(Stored records)
****************

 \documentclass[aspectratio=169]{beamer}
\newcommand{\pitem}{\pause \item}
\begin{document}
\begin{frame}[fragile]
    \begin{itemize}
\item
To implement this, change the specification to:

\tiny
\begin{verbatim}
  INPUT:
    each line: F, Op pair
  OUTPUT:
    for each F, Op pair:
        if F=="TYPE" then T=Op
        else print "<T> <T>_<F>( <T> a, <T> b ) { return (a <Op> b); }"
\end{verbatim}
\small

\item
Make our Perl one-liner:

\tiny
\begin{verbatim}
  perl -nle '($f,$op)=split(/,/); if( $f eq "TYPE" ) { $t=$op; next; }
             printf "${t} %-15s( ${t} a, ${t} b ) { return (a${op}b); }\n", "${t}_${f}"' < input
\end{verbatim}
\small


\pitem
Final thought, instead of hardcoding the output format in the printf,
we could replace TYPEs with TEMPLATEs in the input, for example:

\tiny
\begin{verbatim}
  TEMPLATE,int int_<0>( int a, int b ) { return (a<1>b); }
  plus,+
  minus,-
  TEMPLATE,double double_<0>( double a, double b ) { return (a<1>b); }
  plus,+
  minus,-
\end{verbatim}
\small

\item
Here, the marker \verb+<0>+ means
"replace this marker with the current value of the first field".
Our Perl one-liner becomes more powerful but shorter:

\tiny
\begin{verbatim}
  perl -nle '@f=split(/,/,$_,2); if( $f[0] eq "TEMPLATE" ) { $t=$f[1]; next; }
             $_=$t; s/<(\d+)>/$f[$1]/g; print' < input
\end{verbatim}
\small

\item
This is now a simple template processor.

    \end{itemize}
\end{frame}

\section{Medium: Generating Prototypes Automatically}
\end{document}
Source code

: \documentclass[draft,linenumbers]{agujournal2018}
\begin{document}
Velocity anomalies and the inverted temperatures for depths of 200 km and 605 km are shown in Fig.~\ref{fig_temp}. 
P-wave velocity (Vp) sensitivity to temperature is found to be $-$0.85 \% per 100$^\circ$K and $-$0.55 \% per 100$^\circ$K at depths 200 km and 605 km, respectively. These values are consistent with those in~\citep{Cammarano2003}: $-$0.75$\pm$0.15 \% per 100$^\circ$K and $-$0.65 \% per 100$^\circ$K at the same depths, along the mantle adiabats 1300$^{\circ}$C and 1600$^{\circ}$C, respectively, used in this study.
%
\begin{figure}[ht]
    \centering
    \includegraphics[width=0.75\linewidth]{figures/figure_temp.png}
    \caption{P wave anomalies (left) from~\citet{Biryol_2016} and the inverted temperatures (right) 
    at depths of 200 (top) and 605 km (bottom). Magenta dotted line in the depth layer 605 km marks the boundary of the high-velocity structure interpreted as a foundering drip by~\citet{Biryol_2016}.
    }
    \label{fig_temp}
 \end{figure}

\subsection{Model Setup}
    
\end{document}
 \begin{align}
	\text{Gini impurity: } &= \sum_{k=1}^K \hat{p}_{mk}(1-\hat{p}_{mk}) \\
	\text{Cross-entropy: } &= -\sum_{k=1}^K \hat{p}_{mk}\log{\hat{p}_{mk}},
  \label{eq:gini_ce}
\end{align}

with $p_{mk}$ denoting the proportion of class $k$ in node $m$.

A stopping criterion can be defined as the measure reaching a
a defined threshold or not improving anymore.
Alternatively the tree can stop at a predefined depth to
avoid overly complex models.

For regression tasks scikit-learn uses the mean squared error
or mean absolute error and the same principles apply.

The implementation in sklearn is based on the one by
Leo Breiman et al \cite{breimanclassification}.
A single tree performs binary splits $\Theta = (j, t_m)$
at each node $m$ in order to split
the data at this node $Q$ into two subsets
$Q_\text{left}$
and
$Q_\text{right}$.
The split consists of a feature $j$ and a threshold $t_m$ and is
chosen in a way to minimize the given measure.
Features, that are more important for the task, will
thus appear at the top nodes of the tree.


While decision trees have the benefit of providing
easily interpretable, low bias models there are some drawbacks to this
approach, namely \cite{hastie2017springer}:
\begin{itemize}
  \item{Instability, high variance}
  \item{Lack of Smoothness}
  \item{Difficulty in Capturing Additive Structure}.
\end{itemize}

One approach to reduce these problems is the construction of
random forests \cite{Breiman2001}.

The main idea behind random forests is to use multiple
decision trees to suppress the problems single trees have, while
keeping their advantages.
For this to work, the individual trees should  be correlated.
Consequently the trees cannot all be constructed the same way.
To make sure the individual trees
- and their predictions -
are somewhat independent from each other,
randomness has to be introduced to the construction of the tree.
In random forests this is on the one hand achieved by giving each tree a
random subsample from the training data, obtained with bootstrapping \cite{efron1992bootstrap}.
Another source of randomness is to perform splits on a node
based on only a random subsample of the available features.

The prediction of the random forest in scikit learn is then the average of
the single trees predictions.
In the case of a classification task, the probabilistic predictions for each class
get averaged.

****************

WORK INSTRUCTION: Return the records in full, exactly as they read.

ANSWER SPACE:
 \documentclass[aspectratio=169]{beamer}
\newcommand{\pitem}{\pause \item}
\begin{document}
\begin{frame}[fragile]
    \begin{itemize}
\item
To implement this, change the specification to:

\tiny
\begin{verbatim}
  INPUT:
    each line: F, Op pair
  OUTPUT:
    for each F, Op pair:
        if F=="TYPE" then T=Op
        else print "<T> <T>_<F>( <T> a, <T> b ) { return (a <Op> b); }"
\end{verbatim}
\small

\item
Make our Perl one-liner:

\tiny
\begin{verbatim}
  perl -nle '($f,$op)=split(/,/); if( $f eq "TYPE" ) { $t=$op; next; }
             printf "${t} %-15s( ${t} a, ${t} b ) { return (a${op}b); }\n", "${t}_${f}"' < input
\end{verbatim}
\small


\pitem
Final thought, instead of hardcoding the output format in the printf,
we could replace TYPEs with TEMPLATEs in the input, for example:

\tiny
\begin{verbatim}
  TEMPLATE,int int_<0>( int a, int b ) { return (a<1>b); }
  plus,+
  minus,-
  TEMPLATE,double double_<0>( double a, double b ) { return (a<1>b); }
  plus,+
  minus,-
\end{verbatim}
\small

\item
Here, the marker \verb+<0>+ means
"replace this marker with the current value of the first field".
Our Perl one-liner becomes more powerful but shorter:

\tiny
\begin{verbatim}
  perl -nle '@f=split(/,/,$_,2); if( $f[0] eq "TEMPLATE" ) { $t=$f[1]; next; }
             $_=$t; s/<(\d+)>/$f[$1]/g; print' < input
\end{verbatim}
\small

\item
This is now a simple template processor.

    \end{itemize}
\end{frame}

\section{Medium: Generating Prototypes Automatically}
\end{document}
Source code

: \documentclass[draft,linenumbers]{agujournal2018}
\begin{document}
Velocity anomalies and the inverted temperatures for depths of 200 km and 605 km are shown in Fig.~\ref{fig_temp}. 
P-wave velocity (Vp) sensitivity to temperature is found to be $-$0.85 \% per 100$^\circ$K and $-$0.55 \% per 100$^\circ$K at depths 200 km and 605 km, respectively. These values are consistent with those in~\citep{Cammarano2003}: $-$0.75$\pm$0.15 \% per 100$^\circ$K and $-$0.65 \% per 100$^\circ$K at the same depths, along the mantle adiabats 1300$^{\circ}$C and 1600$^{\circ}$C, respectively, used in this study.
%
\begin{figure}[ht]
    \centering
    \includegraphics[width=0.75\linewidth]{figures/figure_temp.png}
    \caption{P wave anomalies (left) from~\citet{Biryol_2016} and the inverted temperatures (right) 
    at depths of 200 (top) and 605 km (bottom). Magenta dotted line in the depth layer 605 km marks the boundary of the high-velocity structure interpreted as a foundering drip by~\citet{Biryol_2016}.
    }
    \label{fig_temp}
 \end{figure}

\subsection{Model Setup}
    
\end{document}
 \begin{align}
	\text{Gini impurity: } &= \sum_{k=1}^K \hat{p}_{mk}(1-\hat{p}_{mk}) \\
	\text{Cross-entropy: } &= -\sum_{k=1}^K \hat{p}_{mk}\log{\hat{p}_{mk}},
  \label{eq:gini_ce}
\end{align}

with $p_{mk}$ denoting the proportion of class $k$ in node $m$.

A stopping criterion can be defined as the measure reaching a
a defined threshold or not improving anymore.
Alternatively the tree can stop at a predefined depth to
avoid overly complex models.

For regression tasks scikit-learn uses the mean squared error
or mean absolute error and the same principles apply.

The implementation in sklearn is based on the one by
Leo Breiman et al \cite{breimanclassification}.
A single tree performs binary splits $\Theta = (j, t_m)$
at each node $m$ in order to split
the data at this node $Q$ into two subsets
$Q_\text{left}$
and
$Q_\text{right}$.
The split consists of a feature $j$ and a threshold $t_m$ and is
chosen in a way to minimize the given measure.
Features, that are more important for the task, will
thus appear at the top nodes of the tree.


While decision trees have the benefit of providing
easily interpretable, low bias models there are some drawbacks to this
approach, namely \cite{hastie2017springer}:
\begin{itemize}
  \item{Instability, high variance}
  \item{Lack of Smoothness}
  \item{Difficulty in Capturing Additive Structure}.
\end{itemize}

One approach to reduce these problems is the construction of
random forests \cite{Breiman2001}.

The main idea behind random forests is to use multiple
decision trees to suppress the problems single trees have, while
keeping their advantages.
For this to work, the individual trees should  be correlated.
Consequently the trees cannot all be constructed the same way.
To make sure the individual trees
- and their predictions -
are somewhat independent from each other,
randomness has to be introduced to the construction of the tree.
In random forests this is on the one hand achieved by giving each tree a
random subsample from the training data, obtained with bootstrapping \cite{efron1992bootstrap}.
Another source of randomness is to perform splits on a node
based on only a random subsample of the available features.

The prediction of the random forest in scikit learn is then the average of
the single trees predictions.
In the case of a classification task, the probabilistic predictions for each class
get averaged.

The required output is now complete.